Render every line of the data exactly as written, and leave out the pictures.

(Extracted records)
Content starts

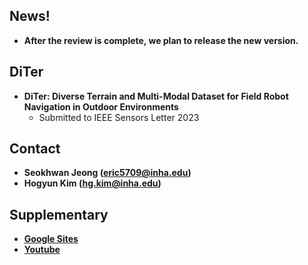 ## News!
* **After the review is complete, we plan to release the new version.**


## DiTer
* **DiTer: Diverse Terrain and Multi-Modal Dataset for Field Robot Navigation in Outdoor Environments**
	* Submitted to IEEE Sensors Letter 2023

## Contact
* **Seokhwan Jeong (eric5709@inha.edu)**
* **Hogyun Kim (hg.kim@inha.edu)**

## Supplementary
* **[Google Sites](https://sites.google.com/inha.edu/diter/)**
* **[Youtube](https://www.youtube.com/watch?v=i-2FwYKT5ss)**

Content ends

== TASK SOLUTION ==
 ## News!
* **After the review is complete, we plan to release the new version.**


## DiTer
* **DiTer: Diverse Terrain and Multi-Modal Dataset for Field Robot Navigation in Outdoor Environments**
	* Submitted to IEEE Sensors Letter 2023

## Contact
* **Seokhwan Jeong (eric5709@inha.edu)**
* **Hogyun Kim (hg.kim@inha.edu)**

## Supplementary
* **[Google Sites](https://sites.google.com/inha.edu/diter/)**
* **[Youtube](https://www.youtube.com/watch?v=i-2FwYKT5ss)**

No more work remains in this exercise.